Irak : Le mensonge pour justifier les guerres25/07/20032003Journal/medias/journalnumero/images/2003/07/une1825.jpg.445x577_q85_box-0%2C104%2C1383%2C1896_crop_detail.jpg

Dans le monde

Irak : Le mensonge pour justifier les guerres

Il n'y avait pas besoin d'être spécialiste en affaires militaires pour savoir, bien avant le déclenchement de la deuxième guerre du Golfe et les révélations tardives de David Kelly, que les rapports concernant les armes de destruction massive de l'Irak étaient truqués. Depuis, les révélations se succèdent, provoquant scandales politiques, indignation de la presse ou de divers politiciens. Une indignation bien hypocrite, car tout ce beau monde savait : le mensonge a toujours été utilisé pour justifier les sales guerres de l'impérialisme... et pas seulement par les Etats-Unis.

Le fait que Bush et Blair aient sciemment trompé l'opinion publique à propos de l'armement irakien était déjà une évidence avant la guerre; mais cela devint plus manifeste encore lorsque le conflit se déclencha, et qu'il fallut bien reconnaître que les soldats anglo-américains, malgré tous leurs efforts, n'avaient pas trouvé l'ombre d'une preuve de l'existence de ces armes de destruction massive. Mais qu'importait: le véritable but de la guerre, le renversement du régime de Saddam Hussein et la prise de contrôle des puits de pétrole par les trusts occidentaux, était atteint.

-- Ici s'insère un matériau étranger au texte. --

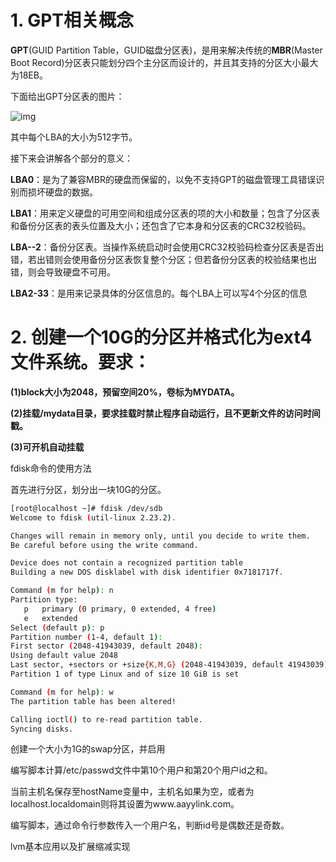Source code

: # 1.  GPT相关概念

**GPT**(GUID Partition Table，GUID磁盘分区表)，是用来解决传统的**MBR**(Master Boot Record)分区表只能划分四个主分区而设计的，并且其支持的分区大小最大为18EB。

下面给出GPT分区表的图片：

![img](https://gss3.bdstatic.com/-Po3dSag_xI4khGkpoWK1HF6hhy/baike/c0%3Dbaike80%2C5%2C5%2C80%2C26/sign=89579f3b82d4b31ce4319ce9e6bf4c1a/8c1001e93901213f7bb4caa45de736d12e2e95c7.jpg)

其中每个LBA的大小为512字节。

接下来会讲解各个部分的意义：

**LBA0**：是为了兼容MBR的硬盘而保留的，以免不支持GPT的磁盘管理工具错误识别而损坏硬盘的数据。

**LBA1**：用来定义硬盘的可用空间和组成分区表的项的大小和数量；包含了分区表和备份分区表的表头位置及大小；还包含了它本身和分区表的CRC32校验码。

**LBA--2**：备份分区表。当操作系统启动时会使用CRC32校验码检查分区表是否出错，若出错则会使用备份分区表恢复整个分区；但若备份分区表的校验结果也出错，则会导致硬盘不可用。

**LBA2-33**：是用来记录具体的分区信息的。每个LBA上可以写4个分区的信息



# 2.  创建一个10G的分区并格式化为ext4文件系统。要求：

**(1)block大小为2048，预留空间20%，卷标为MYDATA。**

**(2)挂载/mydata目录，要求挂载时禁止程序自动运行，且不更新文件的访问时间戳。**

**(3)可开机自动挂载**

fdisk命令的使用方法

首先进行分区，划分出一块10G的分区。

```bash
[root@localhost ~]# fdisk /dev/sdb
Welcome to fdisk (util-linux 2.23.2).

Changes will remain in memory only, until you decide to write them.
Be careful before using the write command.

Device does not contain a recognized partition table
Building a new DOS disklabel with disk identifier 0x7181717f.

Command (m for help): n
Partition type:
   p   primary (0 primary, 0 extended, 4 free)
   e   extended
Select (default p): p
Partition number (1-4, default 1): 
First sector (2048-41943039, default 2048): 
Using default value 2048
Last sector, +sectors or +size{K,M,G} (2048-41943039, default 41943039): +10G
Partition 1 of type Linux and of size 10 GiB is set

Command (m for help): w
The partition table has been altered!

Calling ioctl() to re-read partition table.
Syncing disks.
```



创建一个大小为1G的swap分区，并启用

编写脚本计算/etc/passwd文件中第10个用户和第20个用户id之和。

当前主机名保存至hostName变量中，主机名如果为空，或者为localhost.localdomain则将其设置为www.aayylink.com。

编写脚本，通过命令行参数传入一个用户名，判断id号是偶数还是奇数。

lvm基本应用以及扩展缩减实现

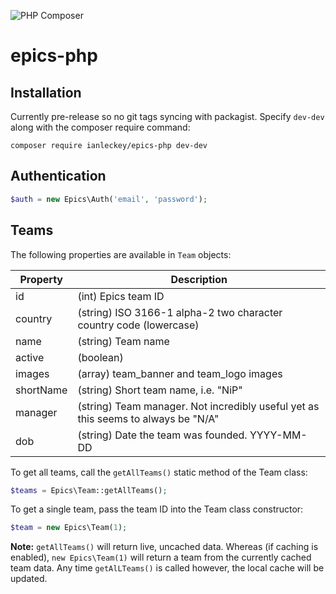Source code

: ![PHP Composer](https://github.com/ianleckey/epics-php/workflows/PHP%20Composer/badge.svg)

# epics-php

## Installation

Currently pre-release so no git tags syncing with packagist. Specify `dev-dev` along with the composer require command:

`composer require ianleckey/epics-php dev-dev`

## Authentication

```php
$auth = new Epics\Auth('email', 'password');
```

## Teams

The following properties are available in `Team` objects:

| Property | Description |
| --- | --- |
| id | (int) Epics team ID |
| country | (string) ISO 3166-1 alpha-2 two character country code (lowercase) |
| name | (string) Team name |
| active | (boolean) |
| images | (array) team_banner and team_logo images |
| shortName | (string) Short team name, i.e. "NiP" |
| manager | (string) Team manager. Not incredibly useful yet as this seems to always be "N/A" |
| dob | (string) Date the team was founded. YYYY-MM-DD |


To get all teams, call the `getAllTeams()` static method of the Team class:

```php
$teams = Epics\Team::getAllTeams();
```

To get a single team, pass the team ID into the Team class constructor:

```php
$team = new Epics\Team(1);
```

**Note:** `getAllTeams()` will return live, uncached data. Whereas (if caching is enabled), `new Epics\Team(1)` will return a team from the currently cached team data. Any time `getAlLTeams()` is called however, the local cache will be updated.
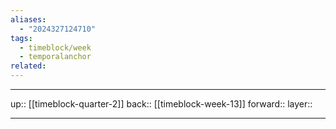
 ```yaml
---
aliases:
  - "2024327124710"
tags:
  - timeblock/week
  - temporalanchor
related:
---
```




***

up:: [[timeblock-quarter-2]]
back:: [[timeblock-week-13]]
forward:: 
layer:: 

***
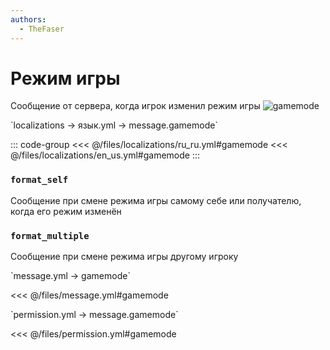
 ```yaml
---
authors:
  - TheFaser
---
```


# Режим игры

<!--@include: @/parts/vanillaWarn.md#command-->

Сообщение от сервера, когда игрок изменил режим игры
![gamemode](/gamemode.png)

[//]: # (localization)
<!--@include: @/parts/words.md#localization--> 
<!--@include: @/parts/words.md#path--> `localizations → язык.yml → message.gamemode`

<!--@include: @/parts/words.md#default--> 

::: code-group
<<< @/files/localizations/ru_ru.yml#gamemode
<<< @/files/localizations/en_us.yml#gamemode
:::

### `format_self`

Сообщение при смене режима игры самому себе или получателю, когда его режим изменён

### `format_multiple`

Сообщение при смене режима игры другому игроку

[//]: # (message.yml)
<!--@include: @/parts/words.md#setting-->
<!--@include: @/parts/words.md#path--> `message.yml → gamemode`

<!--@include: @/parts/words.md#default-->
<<< @/files/message.yml#gamemode

<!--@include: @/parts/enable.md-->
<!--@include: @/parts/destination.md-->
<!--@include: @/parts/sound.md-->

[//]: # (permission.yml)
<!--@include: @/parts/words.md#permission-->
<!--@include: @/parts/words.md#path--> `permission.yml → message.gamemode`

<!--@include: @/parts/words.md#default-->
<<< @/files/permission.yml#gamemode

<!--@include: @/parts/permission/permissionTier3.md-->
<!--@include: @/parts/permission/sound.md-->
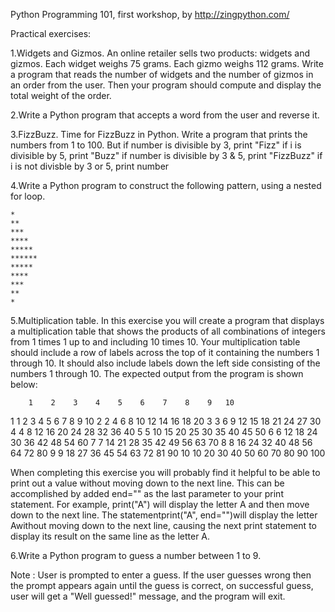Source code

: 
Python Programming 101, first workshop, by http://zingpython.com/ 

Practical exercises:

1.Widgets and Gizmos.
An online retailer sells two products: widgets and gizmos. Each widget weighs 75 grams. Each gizmo weighs 112 grams. Write a program that reads the number of widgets and the number of gizmos in an order from the user. Then your program should compute and display the total weight of the order.

2.Write a Python program that accepts a word from the user and reverse it.

3.FizzBuzz. Time for FizzBuzz in Python. Write a program that prints the numbers from 1 to 100. But if number is divisible by 3, print "Fizz" if i is divisible by 5, print "Buzz" if number is divisible by 3 & 5, print "FizzBuzz" if i is not divisble by 3 or 5, print number

4.Write a Python program to construct the following pattern, using a nested for loop.
```
*
**
***
****
*****
******
*****
****
***
**
*
 ``` 

5.Multiplication table.
In this exercise you will create a program that displays a multiplication table that shows the products of all combinations of integers from 1 times 1 up to and including 10 times 10. Your multiplication table should include a row of labels across the top of it containing the numbers 1 through 10. It should also include labels down the left side consisting of the numbers 1 through 10. The expected output from the program is shown below:

        1    2    3    4    5    6    7    8    9   10 
   1    1    2    3    4    5    6    7    8    9   10 
   2    2    4    6    8   10   12   14   16   18   20 
   3    3    6    9   12   15   18   21   24   27   30 
   4    4    8   12   16   20   24   28   32   36   40 
   5    5   10   15   20   25   30   35   40   45   50 
   6    6   12   18   24   30   36   42   48   54   60 
   7    7   14   21   28   35   42   49   56   63   70 
   8    8   16   24   32   40   48   56   64   72   80 
   9    9   18   27   36   45   54   63   72   81   90 
  10   10   20   30   40   50   60   70   80   90  100 

When completing this exercise you will probably find it helpful to be able to print out a value without moving down to the next line. This can be accomplished by added end="" as the last parameter to your print statement. For example, print("A") will display the letter A and then move down to the next line. The statementprint("A", end="")will display the letter Awithout moving down to the next line, causing the next print statement to display its result on the same line as the letter A.

6.Write a Python program to guess a number between 1 to 9.

Note : User is prompted to enter a guess. If the user guesses wrong then the prompt appears again until the guess is correct, on successful guess, user will get a "Well guessed!" message, and the program will exit.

Les méthodes de propagande de la coalition anglo-américaine ont de quoi choquer ceux qui, parmi les populations anglaise et américaine, estiment avoir été sciemment trompés. Les rapports sur les armes de destruction massive, ceux sur les liens supposés entre le régime de Saddam Hussein et l'organisation terroriste Al-Qaïda, ont été gonflés, truqués, voire totalement inventés par des officines spécialisées, comme ce "Bureau des plans spéciaux" aux Etats-Unis, chargé de collationner, synthétiser et éventuellement réécrire les données collectées par les services de renseignement.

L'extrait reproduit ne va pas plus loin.